- **Work item**
Reproduce the records exactly through the line with "# 37+ and still learning ...".

[Given data]

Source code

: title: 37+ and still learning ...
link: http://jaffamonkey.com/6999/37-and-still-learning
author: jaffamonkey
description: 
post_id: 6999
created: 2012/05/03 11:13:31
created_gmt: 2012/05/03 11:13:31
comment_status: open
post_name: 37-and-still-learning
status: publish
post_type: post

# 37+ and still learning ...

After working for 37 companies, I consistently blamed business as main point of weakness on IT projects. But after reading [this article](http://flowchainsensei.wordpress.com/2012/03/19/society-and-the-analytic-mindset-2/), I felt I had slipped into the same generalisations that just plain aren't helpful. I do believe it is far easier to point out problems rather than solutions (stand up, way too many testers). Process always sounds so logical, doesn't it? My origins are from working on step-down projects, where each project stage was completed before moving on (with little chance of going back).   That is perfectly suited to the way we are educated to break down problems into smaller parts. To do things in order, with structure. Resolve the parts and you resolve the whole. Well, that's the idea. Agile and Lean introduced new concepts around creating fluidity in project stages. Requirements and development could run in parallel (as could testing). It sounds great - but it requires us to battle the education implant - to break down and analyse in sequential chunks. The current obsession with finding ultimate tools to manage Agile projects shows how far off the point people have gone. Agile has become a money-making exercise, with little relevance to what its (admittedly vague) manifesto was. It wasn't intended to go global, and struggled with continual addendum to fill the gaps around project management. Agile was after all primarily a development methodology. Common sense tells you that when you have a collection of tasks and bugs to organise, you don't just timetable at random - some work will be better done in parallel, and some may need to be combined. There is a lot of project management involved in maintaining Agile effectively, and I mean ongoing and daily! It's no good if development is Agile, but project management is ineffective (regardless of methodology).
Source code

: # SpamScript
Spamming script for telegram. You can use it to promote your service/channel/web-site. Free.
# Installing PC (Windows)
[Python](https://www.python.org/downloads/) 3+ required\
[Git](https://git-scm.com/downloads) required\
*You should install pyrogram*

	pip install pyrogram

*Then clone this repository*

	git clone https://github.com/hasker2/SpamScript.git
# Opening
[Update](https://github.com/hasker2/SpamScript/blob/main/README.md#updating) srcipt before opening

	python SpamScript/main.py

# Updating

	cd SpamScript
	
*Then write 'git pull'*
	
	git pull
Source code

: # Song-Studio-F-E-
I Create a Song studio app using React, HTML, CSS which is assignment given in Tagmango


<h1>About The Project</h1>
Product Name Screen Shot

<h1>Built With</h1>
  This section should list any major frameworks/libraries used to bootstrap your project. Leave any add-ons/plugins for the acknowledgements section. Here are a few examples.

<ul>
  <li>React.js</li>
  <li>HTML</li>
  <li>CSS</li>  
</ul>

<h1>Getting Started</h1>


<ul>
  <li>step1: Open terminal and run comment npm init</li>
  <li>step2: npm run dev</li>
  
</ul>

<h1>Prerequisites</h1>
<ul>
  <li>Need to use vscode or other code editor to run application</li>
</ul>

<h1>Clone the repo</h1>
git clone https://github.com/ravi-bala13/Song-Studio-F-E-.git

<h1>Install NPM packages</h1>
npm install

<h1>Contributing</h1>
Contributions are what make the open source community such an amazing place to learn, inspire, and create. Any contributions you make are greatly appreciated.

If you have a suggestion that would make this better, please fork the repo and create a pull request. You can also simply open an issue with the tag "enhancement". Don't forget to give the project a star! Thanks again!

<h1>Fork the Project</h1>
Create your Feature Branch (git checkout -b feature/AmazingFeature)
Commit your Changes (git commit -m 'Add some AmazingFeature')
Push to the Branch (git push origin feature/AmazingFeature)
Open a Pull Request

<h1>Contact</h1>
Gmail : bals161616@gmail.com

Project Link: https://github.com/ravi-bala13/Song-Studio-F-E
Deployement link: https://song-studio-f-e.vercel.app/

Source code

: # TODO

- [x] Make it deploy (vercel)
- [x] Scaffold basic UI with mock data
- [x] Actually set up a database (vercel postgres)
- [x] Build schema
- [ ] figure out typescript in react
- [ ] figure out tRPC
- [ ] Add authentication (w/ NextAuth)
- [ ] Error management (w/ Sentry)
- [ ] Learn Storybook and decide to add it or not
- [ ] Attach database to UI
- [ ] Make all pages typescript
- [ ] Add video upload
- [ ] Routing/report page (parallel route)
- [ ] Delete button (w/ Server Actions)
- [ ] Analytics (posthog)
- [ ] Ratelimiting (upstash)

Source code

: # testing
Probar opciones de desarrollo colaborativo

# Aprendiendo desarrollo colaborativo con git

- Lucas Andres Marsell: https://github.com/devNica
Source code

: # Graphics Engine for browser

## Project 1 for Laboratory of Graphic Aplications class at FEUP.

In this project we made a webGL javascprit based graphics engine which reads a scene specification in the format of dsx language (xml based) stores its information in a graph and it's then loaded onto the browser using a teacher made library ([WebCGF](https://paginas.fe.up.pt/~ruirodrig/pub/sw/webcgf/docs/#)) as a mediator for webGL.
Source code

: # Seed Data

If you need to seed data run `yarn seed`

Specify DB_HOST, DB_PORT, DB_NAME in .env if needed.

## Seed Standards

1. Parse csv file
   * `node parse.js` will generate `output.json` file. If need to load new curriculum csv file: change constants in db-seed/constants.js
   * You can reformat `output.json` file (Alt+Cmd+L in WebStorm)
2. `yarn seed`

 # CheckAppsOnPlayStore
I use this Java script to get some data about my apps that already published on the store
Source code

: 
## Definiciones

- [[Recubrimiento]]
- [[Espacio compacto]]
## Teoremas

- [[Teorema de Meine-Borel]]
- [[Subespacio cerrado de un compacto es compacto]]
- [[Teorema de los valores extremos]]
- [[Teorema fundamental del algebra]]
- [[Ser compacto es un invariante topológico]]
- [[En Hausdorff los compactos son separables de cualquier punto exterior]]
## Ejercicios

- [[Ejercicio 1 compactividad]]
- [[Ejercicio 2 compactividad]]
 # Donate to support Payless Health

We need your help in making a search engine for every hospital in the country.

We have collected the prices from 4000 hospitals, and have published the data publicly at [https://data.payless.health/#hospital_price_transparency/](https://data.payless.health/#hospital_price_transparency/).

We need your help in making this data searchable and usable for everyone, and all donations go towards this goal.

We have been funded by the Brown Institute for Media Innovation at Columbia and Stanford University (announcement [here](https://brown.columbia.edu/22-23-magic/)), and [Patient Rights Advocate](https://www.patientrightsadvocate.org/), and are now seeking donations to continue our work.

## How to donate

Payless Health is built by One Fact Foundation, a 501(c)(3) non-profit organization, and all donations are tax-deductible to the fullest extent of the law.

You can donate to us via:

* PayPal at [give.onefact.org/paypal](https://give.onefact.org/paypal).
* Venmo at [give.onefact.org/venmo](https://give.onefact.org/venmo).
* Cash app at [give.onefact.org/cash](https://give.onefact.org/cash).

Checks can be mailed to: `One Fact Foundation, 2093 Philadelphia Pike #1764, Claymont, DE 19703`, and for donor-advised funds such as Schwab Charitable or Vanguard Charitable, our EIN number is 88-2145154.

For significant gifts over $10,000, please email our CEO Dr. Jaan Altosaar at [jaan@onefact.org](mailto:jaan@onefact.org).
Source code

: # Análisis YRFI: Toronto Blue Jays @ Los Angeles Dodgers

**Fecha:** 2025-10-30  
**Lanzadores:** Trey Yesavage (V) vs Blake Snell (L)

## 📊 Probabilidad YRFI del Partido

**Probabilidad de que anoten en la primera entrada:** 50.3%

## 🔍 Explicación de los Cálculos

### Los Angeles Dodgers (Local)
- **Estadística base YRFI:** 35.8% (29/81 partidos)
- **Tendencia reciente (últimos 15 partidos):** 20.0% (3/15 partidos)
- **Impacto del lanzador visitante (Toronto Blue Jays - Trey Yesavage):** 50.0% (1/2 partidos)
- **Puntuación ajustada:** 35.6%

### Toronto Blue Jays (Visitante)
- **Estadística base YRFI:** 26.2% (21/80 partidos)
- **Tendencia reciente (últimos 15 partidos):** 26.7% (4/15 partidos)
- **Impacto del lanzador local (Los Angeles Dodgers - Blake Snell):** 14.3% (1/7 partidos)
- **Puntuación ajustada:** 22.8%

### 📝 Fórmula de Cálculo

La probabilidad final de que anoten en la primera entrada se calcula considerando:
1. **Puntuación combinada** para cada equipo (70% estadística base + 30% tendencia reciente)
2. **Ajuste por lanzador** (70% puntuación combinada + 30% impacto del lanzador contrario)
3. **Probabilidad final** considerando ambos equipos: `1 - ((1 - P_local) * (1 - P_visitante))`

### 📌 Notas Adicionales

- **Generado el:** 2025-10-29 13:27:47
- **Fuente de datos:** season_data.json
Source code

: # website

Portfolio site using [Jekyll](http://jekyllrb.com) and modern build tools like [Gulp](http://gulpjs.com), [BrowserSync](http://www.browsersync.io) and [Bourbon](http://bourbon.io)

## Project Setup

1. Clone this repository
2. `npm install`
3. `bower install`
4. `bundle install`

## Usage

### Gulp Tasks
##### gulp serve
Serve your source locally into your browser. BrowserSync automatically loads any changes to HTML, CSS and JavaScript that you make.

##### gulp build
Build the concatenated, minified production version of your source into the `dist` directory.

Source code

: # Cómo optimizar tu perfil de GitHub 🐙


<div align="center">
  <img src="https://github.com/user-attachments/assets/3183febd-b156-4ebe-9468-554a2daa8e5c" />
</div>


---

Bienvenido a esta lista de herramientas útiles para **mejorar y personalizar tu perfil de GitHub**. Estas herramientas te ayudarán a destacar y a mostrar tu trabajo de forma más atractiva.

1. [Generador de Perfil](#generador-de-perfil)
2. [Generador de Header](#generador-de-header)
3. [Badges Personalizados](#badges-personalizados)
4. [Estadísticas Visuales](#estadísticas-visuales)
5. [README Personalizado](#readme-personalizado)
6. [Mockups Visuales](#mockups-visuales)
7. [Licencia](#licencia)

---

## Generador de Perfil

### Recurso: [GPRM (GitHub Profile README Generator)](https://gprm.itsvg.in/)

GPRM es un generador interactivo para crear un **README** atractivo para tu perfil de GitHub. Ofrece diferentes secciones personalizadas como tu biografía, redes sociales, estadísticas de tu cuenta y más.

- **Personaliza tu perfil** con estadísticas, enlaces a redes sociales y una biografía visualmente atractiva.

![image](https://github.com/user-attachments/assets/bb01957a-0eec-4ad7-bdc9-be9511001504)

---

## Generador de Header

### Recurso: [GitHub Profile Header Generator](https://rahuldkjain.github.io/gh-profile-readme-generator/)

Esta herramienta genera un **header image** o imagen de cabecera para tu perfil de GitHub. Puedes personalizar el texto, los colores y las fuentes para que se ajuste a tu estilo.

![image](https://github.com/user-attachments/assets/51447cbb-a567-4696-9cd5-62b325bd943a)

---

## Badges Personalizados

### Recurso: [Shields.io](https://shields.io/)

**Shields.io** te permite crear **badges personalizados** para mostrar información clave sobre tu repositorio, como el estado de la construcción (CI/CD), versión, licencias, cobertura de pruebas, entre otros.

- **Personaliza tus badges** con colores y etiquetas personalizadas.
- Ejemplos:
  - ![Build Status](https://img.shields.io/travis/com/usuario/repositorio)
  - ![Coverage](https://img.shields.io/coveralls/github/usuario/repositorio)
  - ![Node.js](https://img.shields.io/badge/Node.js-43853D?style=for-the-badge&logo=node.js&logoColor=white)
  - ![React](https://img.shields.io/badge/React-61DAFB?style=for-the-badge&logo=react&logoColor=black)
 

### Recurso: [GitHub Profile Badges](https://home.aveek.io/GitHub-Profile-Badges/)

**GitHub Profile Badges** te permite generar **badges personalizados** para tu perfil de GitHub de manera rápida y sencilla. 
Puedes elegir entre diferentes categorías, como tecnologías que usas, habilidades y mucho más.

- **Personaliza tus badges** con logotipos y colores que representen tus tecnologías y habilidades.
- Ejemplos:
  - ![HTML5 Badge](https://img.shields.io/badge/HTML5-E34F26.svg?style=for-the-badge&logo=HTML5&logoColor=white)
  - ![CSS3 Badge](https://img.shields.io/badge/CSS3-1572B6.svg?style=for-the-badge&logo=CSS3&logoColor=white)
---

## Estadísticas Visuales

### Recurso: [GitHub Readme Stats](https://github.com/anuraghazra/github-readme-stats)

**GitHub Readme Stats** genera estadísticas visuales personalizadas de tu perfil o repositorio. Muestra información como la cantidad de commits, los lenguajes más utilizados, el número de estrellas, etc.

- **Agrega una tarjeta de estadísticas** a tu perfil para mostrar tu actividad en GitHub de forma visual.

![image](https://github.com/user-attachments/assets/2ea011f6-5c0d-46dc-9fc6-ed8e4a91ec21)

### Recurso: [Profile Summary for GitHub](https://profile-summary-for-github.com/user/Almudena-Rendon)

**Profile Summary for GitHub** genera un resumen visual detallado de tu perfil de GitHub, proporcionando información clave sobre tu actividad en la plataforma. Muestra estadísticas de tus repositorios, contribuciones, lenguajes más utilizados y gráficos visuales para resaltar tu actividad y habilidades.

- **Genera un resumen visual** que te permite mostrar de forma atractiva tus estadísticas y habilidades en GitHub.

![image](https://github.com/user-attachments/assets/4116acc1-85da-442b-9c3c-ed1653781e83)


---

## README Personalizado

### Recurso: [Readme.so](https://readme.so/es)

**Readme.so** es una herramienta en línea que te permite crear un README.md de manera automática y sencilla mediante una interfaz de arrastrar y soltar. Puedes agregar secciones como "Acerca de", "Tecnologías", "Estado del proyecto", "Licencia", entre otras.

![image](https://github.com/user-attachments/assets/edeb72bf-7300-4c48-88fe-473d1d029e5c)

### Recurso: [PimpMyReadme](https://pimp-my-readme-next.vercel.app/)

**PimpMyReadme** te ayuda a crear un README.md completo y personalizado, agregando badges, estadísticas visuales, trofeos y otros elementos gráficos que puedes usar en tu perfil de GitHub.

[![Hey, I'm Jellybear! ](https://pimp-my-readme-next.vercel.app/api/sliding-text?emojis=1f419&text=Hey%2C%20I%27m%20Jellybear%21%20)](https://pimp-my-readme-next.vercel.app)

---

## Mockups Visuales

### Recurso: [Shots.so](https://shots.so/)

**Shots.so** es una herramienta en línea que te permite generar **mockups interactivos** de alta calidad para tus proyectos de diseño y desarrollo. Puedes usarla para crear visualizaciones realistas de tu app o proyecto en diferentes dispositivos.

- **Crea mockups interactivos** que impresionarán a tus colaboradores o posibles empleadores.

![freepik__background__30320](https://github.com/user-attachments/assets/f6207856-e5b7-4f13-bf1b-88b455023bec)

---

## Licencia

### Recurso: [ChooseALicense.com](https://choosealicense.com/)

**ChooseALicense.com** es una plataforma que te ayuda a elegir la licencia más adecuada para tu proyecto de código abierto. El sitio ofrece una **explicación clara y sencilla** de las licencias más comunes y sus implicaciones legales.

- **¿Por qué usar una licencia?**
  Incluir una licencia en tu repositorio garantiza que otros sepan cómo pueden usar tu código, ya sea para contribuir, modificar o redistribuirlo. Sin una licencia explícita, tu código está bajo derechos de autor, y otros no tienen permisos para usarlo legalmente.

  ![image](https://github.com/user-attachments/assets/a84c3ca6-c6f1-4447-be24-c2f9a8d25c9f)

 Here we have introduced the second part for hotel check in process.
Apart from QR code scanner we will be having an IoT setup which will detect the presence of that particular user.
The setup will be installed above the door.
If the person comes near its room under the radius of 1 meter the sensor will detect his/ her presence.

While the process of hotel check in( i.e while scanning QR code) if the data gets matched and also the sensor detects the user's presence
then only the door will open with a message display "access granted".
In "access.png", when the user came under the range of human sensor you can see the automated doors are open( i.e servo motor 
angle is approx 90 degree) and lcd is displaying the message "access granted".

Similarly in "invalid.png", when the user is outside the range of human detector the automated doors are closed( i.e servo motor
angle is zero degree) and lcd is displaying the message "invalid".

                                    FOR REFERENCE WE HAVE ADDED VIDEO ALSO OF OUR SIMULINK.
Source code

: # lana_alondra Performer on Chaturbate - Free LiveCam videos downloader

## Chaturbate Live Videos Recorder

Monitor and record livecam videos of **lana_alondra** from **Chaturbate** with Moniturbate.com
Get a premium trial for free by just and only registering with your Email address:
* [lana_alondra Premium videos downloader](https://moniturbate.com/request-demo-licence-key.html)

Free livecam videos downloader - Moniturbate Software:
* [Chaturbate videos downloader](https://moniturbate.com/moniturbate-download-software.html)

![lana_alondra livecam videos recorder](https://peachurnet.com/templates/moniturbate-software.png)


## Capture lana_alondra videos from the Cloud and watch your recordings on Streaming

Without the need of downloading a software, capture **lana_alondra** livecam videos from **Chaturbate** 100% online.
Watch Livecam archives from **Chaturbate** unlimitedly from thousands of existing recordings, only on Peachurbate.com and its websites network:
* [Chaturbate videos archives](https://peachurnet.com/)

[/Given data]

- **Result of the task**
Source code

: title: 37+ and still learning ...
link: http://jaffamonkey.com/6999/37-and-still-learning
author: jaffamonkey
description: 
post_id: 6999
created: 2012/05/03 11:13:31
created_gmt: 2012/05/03 11:13:31
comment_status: open
post_name: 37-and-still-learning
status: publish
post_type: post

# 37+ and still learning ...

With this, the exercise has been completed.